Im Mai 2022 hatte der SC Potsdam im vierten Duell zwei Matchbälle, vergab aber die große Chance auf die Meisterschaft. Allianz MTV Stuttgart gewann das Auswärtsspiel im Tiebreak mit 17:15 und anschließend durch ein 3:0 in der Scharrena den Titel. „Ich kann nicht sagen, dass dies der größte Moment war, den ich erlebt habe, denn es gab so viele“, sagt Koskelo, „doch es war ein ganz spezieller Moment. Wir waren schon geschlagen, sind trotzdem zurückgekommen. Das war unglaublich.“ Und doch nur ein Kapitel der märchenhaften Geschichte.
Als Roosa Koskelo vor sieben Jahren aus dem slowenischen Maribor in den Neckarpark wechselte, unterschrieb sie für eine Saison – um die bis dahin größte Chance ihrer Karriere zu nutzen. Und jetzt? „Bin ich immer noch hier. Ich hatte in Stuttgart nicht nur im Sport meine beste Zeit, sondern auch in meinem Leben. 2018 war der MTV ein guter Verein, jetzt hat er einen großen Namen, sogar in der Champions League. Und zugleich ist Stuttgart zu meiner Heimat geworden.“ Oder anders ausgedrückt: Roosa Koskelo ist gekommen, um zu bleiben.

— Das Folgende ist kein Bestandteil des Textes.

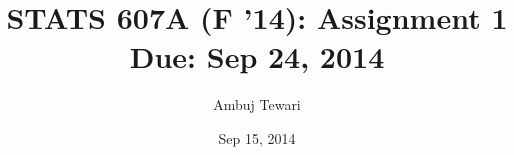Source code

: \usepackage{fullpage}
\usepackage{amsmath,amssymb,amsthm}
\usepackage{url}
\usepackage[colorlinks=true]{hyperref}

\author{Ambuj Tewari}
\title{STATS 607A (F '14): Assignment 1\\
Due: Sep 24, 2014}
\date{Sep 15, 2014}
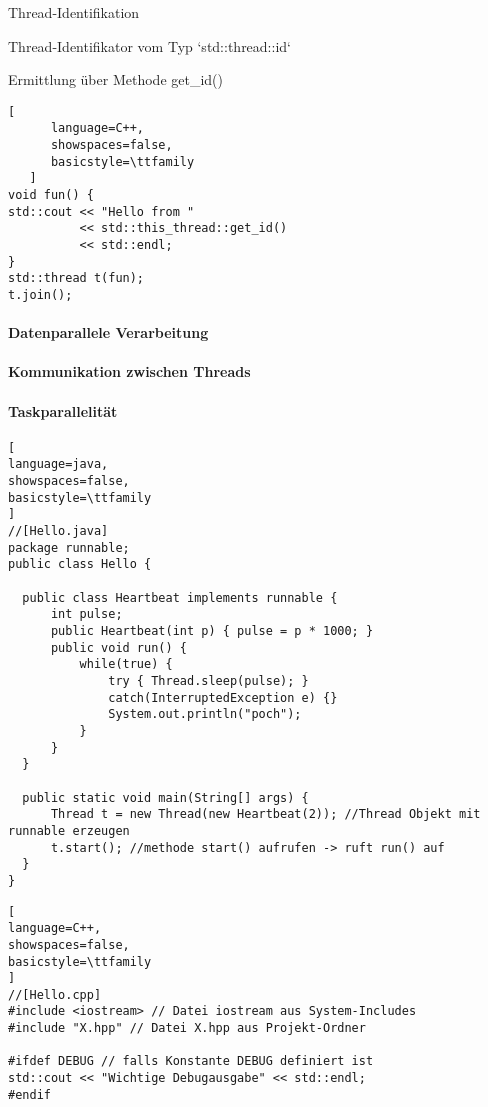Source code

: \documentclass[10pt]{article}
\begin{document}
\begin{itemize*}
Thread-Identifikation
\begin{itemize*}
  \item Thread-Identifikator vom Typ `std::thread::id`
  \item Ermittlung über Methode get\_id()
\end{itemize*}
\begin{lstlisting}[
      language=C++,
      showspaces=false,
      basicstyle=\ttfamily
   ]
void fun() {
std::cout << "Hello from "
          << std::this_thread::get_id()
          << std::endl;
}
std::thread t(fun);
t.join();
\end{lstlisting}



\paragraph{Datenparallele Verarbeitung}
\paragraph{Kommunikation zwischen Threads}
\paragraph{Taskparallelität}






\begin{lstlisting}[
language=java,
showspaces=false,
basicstyle=\ttfamily
]
//[Hello.java]
package runnable;
public class Hello {

  public class Heartbeat implements runnable {
      int pulse;
      public Heartbeat(int p) { pulse = p * 1000; }
      public void run() {
          while(true) {
              try { Thread.sleep(pulse); }
              catch(InterruptedException e) {}
              System.out.println("poch");
          }
      }
  }

  public static void main(String[] args) {
      Thread t = new Thread(new Heartbeat(2)); //Thread Objekt mit runnable erzeugen
      t.start(); //methode start() aufrufen -> ruft run() auf
  }
}
\end{lstlisting}
\hfill

\begin{lstlisting}[
language=C++,
showspaces=false,
basicstyle=\ttfamily
]
//[Hello.cpp]
#include <iostream> // Datei iostream aus System-Includes
#include "X.hpp" // Datei X.hpp aus Projekt-Ordner

#ifdef DEBUG // falls Konstante DEBUG definiert ist
std::cout << "Wichtige Debugausgabe" << std::endl;
#endif


\end{lstlisting}
\end{itemize*}
\end{document}
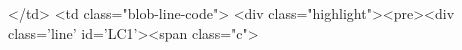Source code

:           </td>
          <td class="blob-line-code">
                  <div class="highlight"><pre><div class='line' id='LC1'><span class="c">%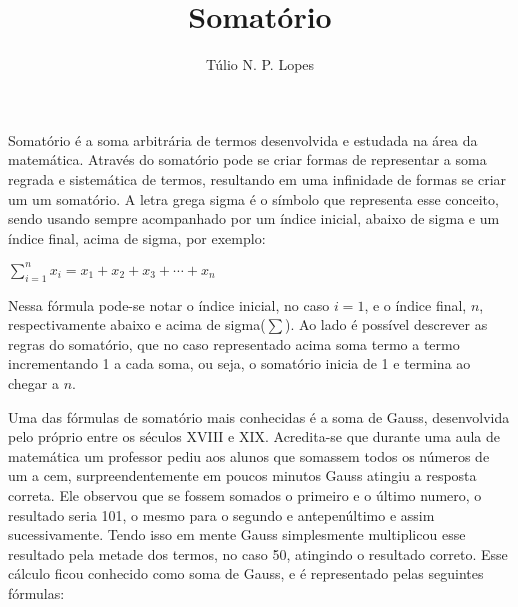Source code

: \documentclass[12pt]{article}
\title{Somatório}
\author{Túlio N. P. Lopes\inst{1}}
\begin{document}
 
	
	\maketitle
	
	
	
	
	Somatório é a soma arbitrária de termos desenvolvida e estudada na área da matemática. Através do somatório pode se criar formas de representar a soma regrada e sistemática de termos, resultando em uma infinidade de formas se criar um um somatório. A letra grega sigma é o símbolo que representa esse conceito, sendo usando sempre acompanhado por um índice inicial, abaixo de sigma e um índice final, acima de sigma, por exemplo:
	
	$\sum_{i=1}^{n}{x_i} = x_1+x_2+x_3+ \cdots +x_n $
	
	Nessa fórmula pode-se notar o índice inicial, no caso $i = 1$, e o índice final, $n$, respectivamente abaixo e acima de sigma($\sum$). Ao lado é possível descrever as regras do somatório, que no caso representado acima soma termo a termo incrementando 1 a cada soma, ou seja, o somatório inicia de 1 e termina ao chegar a $n$.
	
	Uma das fórmulas de somatório mais conhecidas é a soma de Gauss, desenvolvida pelo próprio entre os séculos XVIII e XIX. Acredita-se que durante uma aula de matemática um professor pediu aos alunos que somassem todos os números de um a cem, surpreendentemente em poucos minutos Gauss atingiu a resposta correta. Ele observou que se fossem somados o primeiro e o último numero, o resultado seria 101, o mesmo para o segundo e antepenúltimo e assim sucessivamente. Tendo isso em mente Gauss simplesmente multiplicou esse resultado pela metade dos termos, no caso 50, atingindo o resultado correto. Esse cálculo ficou conhecido como soma de Gauss, e é representado pelas seguintes fórmulas:
	
\end{document}
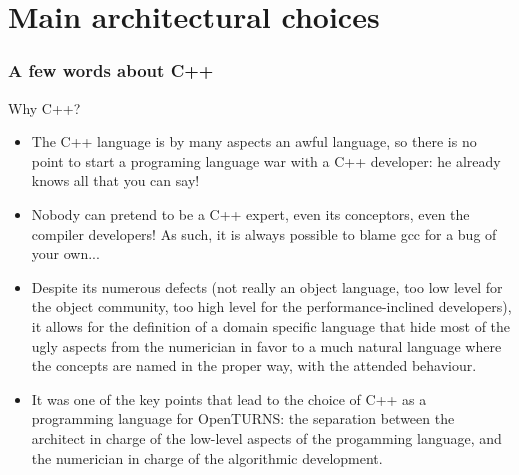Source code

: \documentclass[8pt]{beamer}
\begin{document}
\section[Main architectural choices]{Main architectural choices}
\begin{frame}
  \frametitle{A few words about C++}
  \begin{block}{Why C++?}
    \begin{itemize}
    \item \alert{The C++ language is by many aspects an awful language}, so there is no point to start a programing language war with a C++ developer: he already knows all that you can say!
    \item Nobody can pretend to be a C++ expert, even its conceptors, even the compiler developers! As such, it is always possible to blame gcc for a bug of your own...
    \item Despite its numerous defects (not really an object language, too low level for the object community, too high level for the performance-inclined developers), it allows for the definition of a \alert{domain specific language} that hide most of the ugly aspects from the numerician in favor to a much natural language where the concepts are named in the proper way, with the attended behaviour.
    \item It was one of the key points that lead to the choice of C++ as a programming language for OpenTURNS: the separation between the architect in charge of the low-level aspects of the progamming language, and the numerician in charge of the algorithmic development.
    \end{itemize}
  \end{block}
\end{frame}
\end{document}
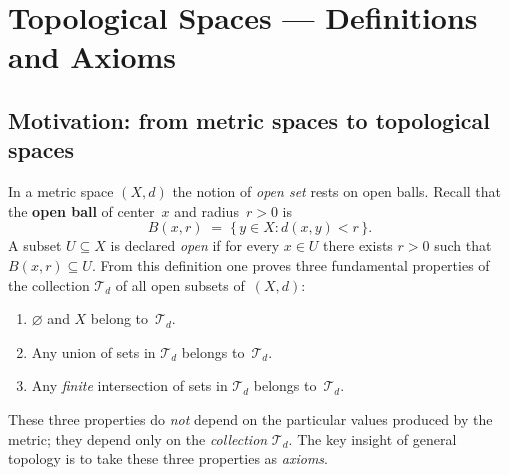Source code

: \documentclass[11pt,a4paper,twoside]{book}
\theoremstyle{remark}
\theoremstyle{definition}
\theoremstyle{definition}
\newcommand{\Tau}{\mathcal{T}}           %
\begin{document}
\chapter{Topological Spaces --- Definitions and Axioms}
\label{chap:topological-spaces}

\section*{Motivation: from metric spaces to topological spaces}

In a metric space $(X,d)$ the notion of \emph{open set}
rests on open balls.
Recall that the \textbf{open ball} of center~$x$ and radius~$r>0$ is
\[
   B(x,r) \;=\; \{\, y\in X : d(x,y)<r \,\}.
\]
A subset $U\subseteq X$ is declared \emph{open} if for every $x\in U$ there
exists $r>0$ such that $B(x,r)\subseteq U$.  From this definition one proves
three fundamental properties of the collection $\Tau_d$ of all open subsets
of~$(X,d)$:

\begin{enumerate}[label=(\roman*)]
  \item $\varnothing$ and $X$ belong to~$\Tau_d$.
  \item Any union of sets in $\Tau_d$ belongs to~$\Tau_d$.
  \item Any \emph{finite} intersection of sets in $\Tau_d$ belongs to~$\Tau_d$.
\end{enumerate}

These three properties do \emph{not} depend on the particular values produced
by the metric; they depend only on the \emph{collection} $\Tau_d$.  The key
insight of general topology is to take these three properties as \emph{axioms}.

\begin{center}
\end{center}
\end{document}
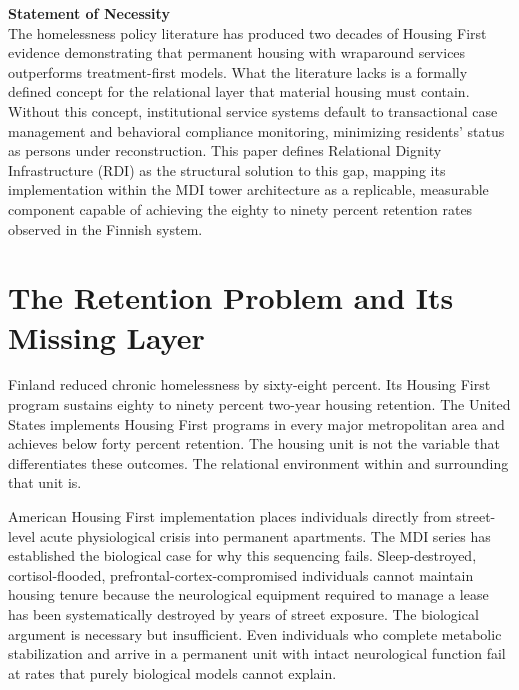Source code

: \documentclass[12pt, letterpaper]{article}
\begin{document}
{\vspace{8pt}
\noindent\textbf{Statement of Necessity}\\[1pt]
The homelessness policy literature has produced two decades of Housing First evidence demonstrating that permanent housing with wraparound services outperforms treatment-first models. What the literature lacks is a formally defined concept for the relational layer that material housing must contain. Without this concept, institutional service systems default to transactional case management and behavioral compliance monitoring, minimizing residents' status as persons under reconstruction. This paper defines Relational Dignity Infrastructure (RDI) as the structural solution to this gap, mapping its implementation within the MDI tower architecture as a replicable, measurable component capable of achieving the eighty to ninety percent retention rates observed in the Finnish system.



}

\newpage
\begingroup
{}
\setlength{\cftbeforesecskip}{2pt}
\setlength{\cftbeforesubsecskip}{-2pt}
\tableofcontents
\endgroup

\newpage
{}

\clearpage
\section{The Retention Problem and Its Missing Layer}

Finland reduced chronic homelessness by sixty-eight percent. Its Housing First program sustains eighty to ninety percent two-year housing retention. The United States implements Housing First programs in every major metropolitan area and achieves below forty percent retention. The housing unit is not the variable that differentiates these outcomes. The relational environment within and surrounding that unit is.

American Housing First implementation places individuals directly from street-level acute physiological crisis into permanent apartments. The MDI series has established the biological case for why this sequencing fails. Sleep-destroyed, cortisol-flooded, prefrontal-cortex-compromised individuals cannot maintain housing tenure because the neurological equipment required to manage a lease has been systematically destroyed by years of street exposure. The biological argument is necessary but insufficient. Even individuals who complete metabolic stabilization and arrive in a permanent unit with intact neurological function fail at rates that purely biological models cannot explain.
\end{document}
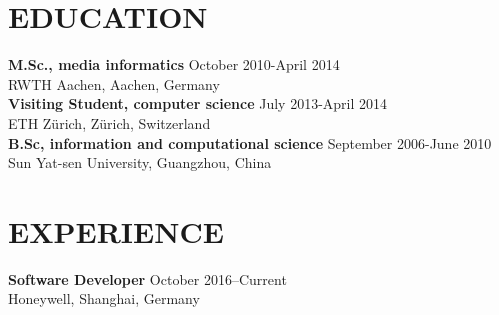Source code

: \documentclass[margin, 10pt]{res} %
\begin{document}
\begin{resume}
\begin{CJK}{UTF8}{gbsn}

 



\section{EDUCATION}
\textbf{M.Sc., media informatics} \hfill October 2010-April 2014 \\
RWTH Aachen, Aachen, Germany \\
\textbf{Visiting Student, computer science} \hfill July 2013-April 2014\\
ETH Zürich, Zürich, Switzerland   \\
\textbf{B.Sc, information and computational science} \hfill September 2006-June 2010\\
Sun Yat-sen University, Guangzhou, China
 
 
\section{EXPERIENCE}

\textbf{Software Developer} \hfill October 2016–Current \\
Honeywell, Shanghai, Germany 


\end{CJK}
\end{resume}
\end{document}

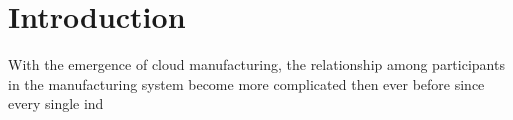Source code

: \section{Introduction}
With the emergence of cloud manufacturing, the relationship among participants in the manufacturing system become more complicated then ever before since every single ind







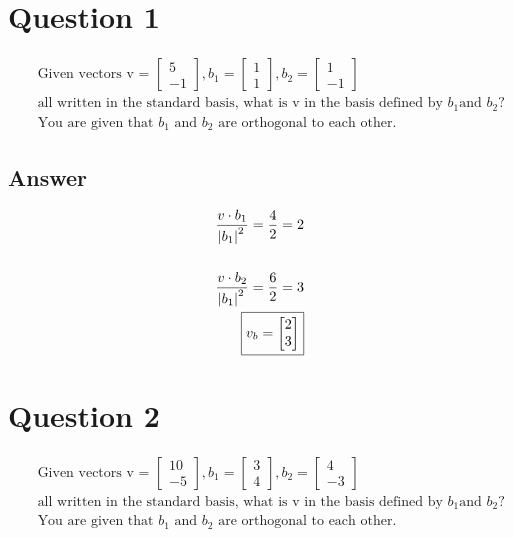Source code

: \documentclass[12pt]{article}
\begin{document}
    \section*{Question 1}
    \begin{eqnarray*}
        & &\text{Given vectors v = }
        \begin{bmatrix}
            5 \\ -1
        \end{bmatrix}
        , b_1 = 
        \begin{bmatrix}
            1 \\ 1
        \end{bmatrix}
        , b_2 = 
        \begin{bmatrix}
            1 \\ -1
        \end{bmatrix} \\
        & &\text{all written in the standard basis, what is v in the basis defined by } b_1 \text{and } b_2? \\
        & &\text{You are given that } b_1 \text{ and } b_2 \text{ are orthogonal to each other.}
    \end{eqnarray*}
    \subsection*{Answer}
    \begin{eqnarray*}
        \frac{v \cdot b_1}{\abs{b_1}^2} = \frac{4}{2} = 2 \\ \\
        \frac{v \cdot b_2}{\abs{b_1}^2} = \frac{6}{2} = 3 \\
        \boxed{v_b = 
        \begin{bmatrix}
            2 \\ 3
        \end{bmatrix}}
    \end{eqnarray*}

    \section*{Question 2}
    \begin{eqnarray*}
        & &\text{Given vectors v = }
        \begin{bmatrix}
            10 \\ -5
        \end{bmatrix}
        , b_1 = 
        \begin{bmatrix}
            3 \\ 4
        \end{bmatrix}
        , b_2 = 
        \begin{bmatrix}
            4 \\ -3
        \end{bmatrix} \\
        & &\text{all written in the standard basis, what is v in the basis defined by } b_1 \text{and } b_2? \\
        & &\text{You are given that } b_1 \text{ and } b_2 \text{ are orthogonal to each other.}
    \end{eqnarray*}
\end{document}
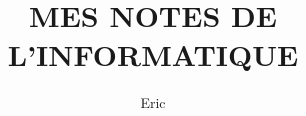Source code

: \documentclass[openany]{book}
\begin{document}
\title{MES NOTES DE L'INFORMATIQUE}
\author{Eric}
\maketitle
\tableofcontents
\frontmatter



\end{document}
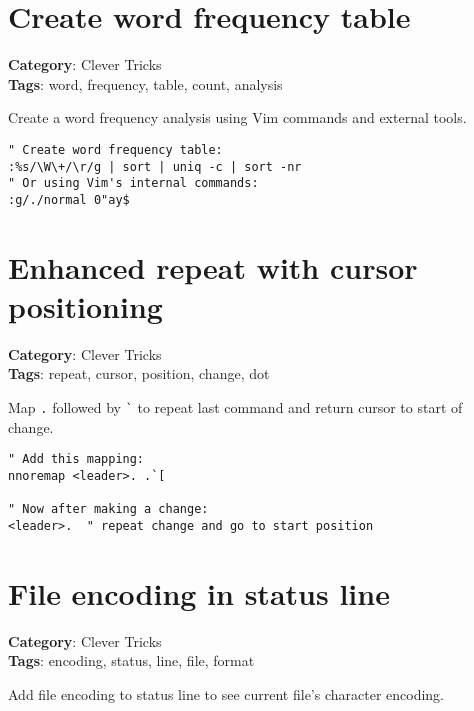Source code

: {{\section{Create word frequency table}

\textbf{Category}: Clever Tricks\\ \textbf{Tags}: word, frequency, table, count, analysis
\vspace{0.5cm}

Create a word frequency analysis using Vim commands and external tools.

\begin{Exa*}{}
\begin{Verbatim}[fontsize=\footnotesize, breaklines, breakanywhere]
" Create word frequency table:
:%s/\W\+/\r/g | sort | uniq -c | sort -nr
" Or using Vim's internal commands:
:g/./normal 0"ay$
\end{Verbatim}
\end{Exa*}

\section{Enhanced repeat with cursor positioning}

\textbf{Category}: Clever Tricks\\ \textbf{Tags}: repeat, cursor, position, change, dot
\vspace{0.5cm}

Map {\footnotesize \Verb§.§} followed by {\footnotesize \Verb§`§} to repeat last command and return cursor to start of change.

\begin{Exa*}{}
\begin{Verbatim}[fontsize=\footnotesize, breaklines, breakanywhere]
" Add this mapping:
nnoremap <leader>. .`[

" Now after making a change:
<leader>.  " repeat change and go to start position
\end{Verbatim}
\end{Exa*}

\section{File encoding in status line}

\textbf{Category}: Clever Tricks\\ \textbf{Tags}: encoding, status, line, file, format
\vspace{0.5cm}

Add file encoding to status line to see current file's character encoding.

}}
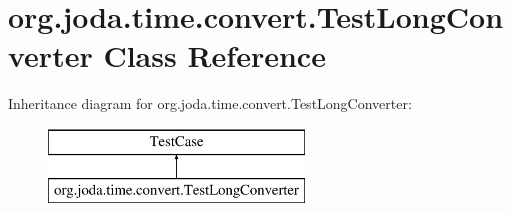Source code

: \hypertarget{classorg_1_1joda_1_1time_1_1convert_1_1_test_long_converter}{\section{org.\-joda.\-time.\-convert.\-Test\-Long\-Converter Class Reference}
\label{classorg_1_1joda_1_1time_1_1convert_1_1_test_long_converter}
}
Inheritance diagram for org.\-joda.\-time.\-convert.\-Test\-Long\-Converter\-:\begin{figure}[H]
\begin{center}
\leavevmode
\includegraphics[height=2.000000cm]{classorg_1_1joda_1_1time_1_1convert_1_1_test_long_converter}
\end{center}
\end{figure}
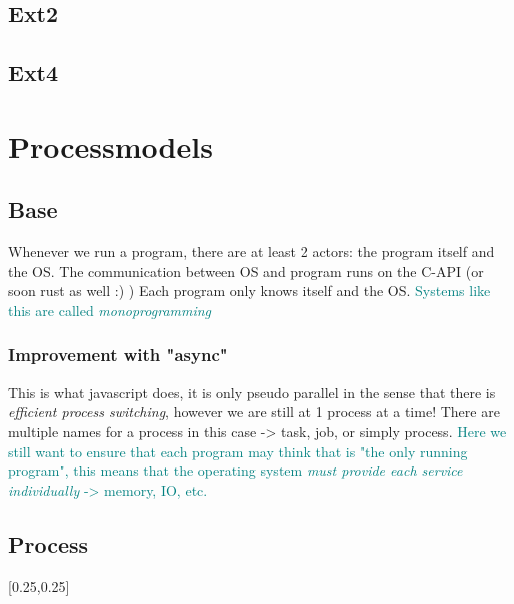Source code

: \documentclass[main.tex,fontsize=8pt,paper=a4,paper=portrait,DIV=calc,]{scrartcl}
\begin{document}
\subsection{Ext2}

\subsection{Ext4}

\section{Processmodels}
\subsection{Base}
Whenever we run a program, there are at least 2 actors: the program itself and the OS.\newline
The communication between OS and program runs on the C-API (or soon rust as well :) )\newline
Each program only knows itself and the OS.\newline
\textcolor{teal}{Systems like this are called \emph{monoprogramming}}

\subsubsection{Improvement with "async"}
This is what javascript does, it is only pseudo parallel in the sense that there is \emph{efficient process switching}, however we are still at 1 process at a time!\newline
There are multiple names for a process in this case -> task, job, or simply process. \newline
\textcolor{teal}{Here we still want to ensure that each program may think that is "the only running program",\newline
this means that the operating system \emph{must provide each service individually} -> memory, IO, etc. }

\subsection{Process}
[0.25,0.25]
\end{document}
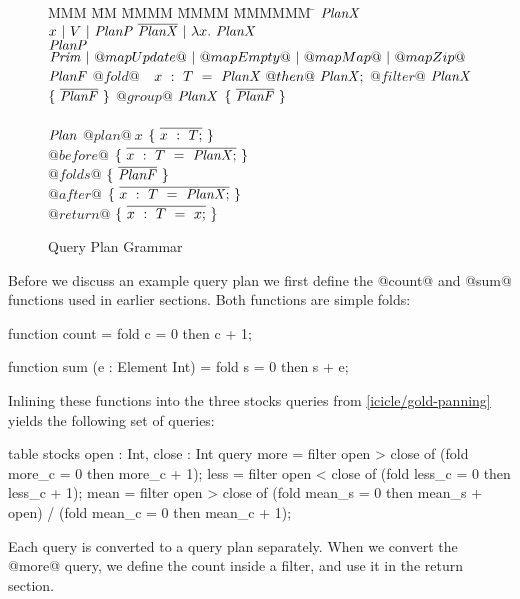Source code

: \begin{figure}

\begin{tabbing}
MMM \= MM \= MMMM \= MMMM \= MMMMMM \= \kill
$\mathit{PlanX}$
\GrammarDefTab
  $x~|~V~|~\mathit{PlanP}~\overline{\mathit{PlanX}}~|~\lambda{}x.~\mathit{PlanX}$
\\
$\mathit{PlanP}$
\GrammarDefTab
  $\mathit{Prim}~|~@mapUpdate@~|~@mapEmpty@~|~@mapMap@~|~@mapZip@$
\\
$\mathit{PlanF}$
\GrammarDefTab
 $@fold@$ \> $~~x~:~T~=~\mathit{PlanX}~@then@~\mathit{PlanX};$
\GrammarAlt
 $@filter@$ \> $\mathit{PlanX}$ \> $\{~\overline{\mathit{PlanF}}~\}$
\GrammarAlt
  $@group@$ \> $\mathit{PlanX}$ \> $\{~\overline{\mathit{PlanF}}~\}$
\\
\\
$\mathit{Plan}$
\GrammarDefTab
  $@plan@~x$ \> $\{~\overline{x~:~T;}~\}$
\\
  \> \> $@before@$ \> $\{~\overline{x~:~T~=~\mathit{PlanX};}~\}$ \\
  \> \> $@folds@$  \> $\{~\overline{\mathit{PlanF}}~\}$ \\
  \> \> $@after@$  \> $\{~\overline{x~:~T~=~\mathit{PlanX};}~\}$ \\
  \> \> $@return@$ \> $\{~\overline{x~:~T~=~x;}~\}$ \\
\end{tabbing}



\caption{Query Plan Grammar}
\label{icicle:fig:core:grammar}
\end{figure}


Before we discuss an example query plan we first define the @count@ and @sum@ functions used in earlier sections.
Both functions are simple folds:
\begin{icicle}
function count
 = fold c = 0 then c + 1;

function sum (e : Element Int)
 = fold s = 0 then s + e;
\end{icicle}

Inlining these functions into the three stocks queries from \cref{icicle/gold-panning} yields the following set of queries:

\begin{icicle}
table stocks { open : Int, close : Int }
query 
  more = filter open > close of (fold more_c = 0 then more_c + 1);
  less = filter open < close of (fold less_c = 0 then less_c + 1);
  mean = filter open > close of
      (fold mean_s = 0 then mean_s + open) / (fold mean_c = 0 then mean_c + 1);
\end{icicle}

Each query is converted to a query plan separately.
When we convert the @more@ query, we define the count inside a filter, and use it in the return section.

Wenn die Volleyballerin zu ihrer Familie nach Finnland reist, dann fühlt sie sich dort gut, aber auch ein bisschen wie eine Besucherin. Denn ihr Lebensmittelpunkt ist Stuttgart, wo sie einen Partner und viele Freunde hat. Nun will sie hier auch beruflich Fuß fassen. Tief in ihrem Herzen hatte die ausgebildete Sportlehrerin gehofft, noch eine Saison spielen zu können. Irgendwie. Dieses Jahr fehlt ihr nun bei der Jobsuche. Roosa Koskelo würde gerne etwas in den Bereichen Sport, Marketing oder Eventorganisation machen, genauere Pläne gibt es noch nicht. „Ich bin auf der Suche und optimistisch“, sagt sie, „es werden sich Möglichkeiten ergeben.“ Doch zuvor hat sie noch ein anderes Ziel.
Roosa Koskelo will ihre Karriere unbedingt mit einem Sieg beenden, am liebsten in der Scharrena. Das würde den fünften Meister-Titel bedeuten. „Ich bin überzeugt, dass wir mehr als gut genug sind, um das zu schaffen“, sagt die Anführerin, die noch nicht weiß, ob und wie oft sie nächste Saison bei Heimspielen auf der Tribüne sitzen wird: „Es wird hart sein, nicht mehr auf dem Feld zu stehen. Wenn ich komme, liegt es an meiner Liebe zum Volleyball. Und wenn nicht, dann auch.“ Schmerzen wird es so oder so.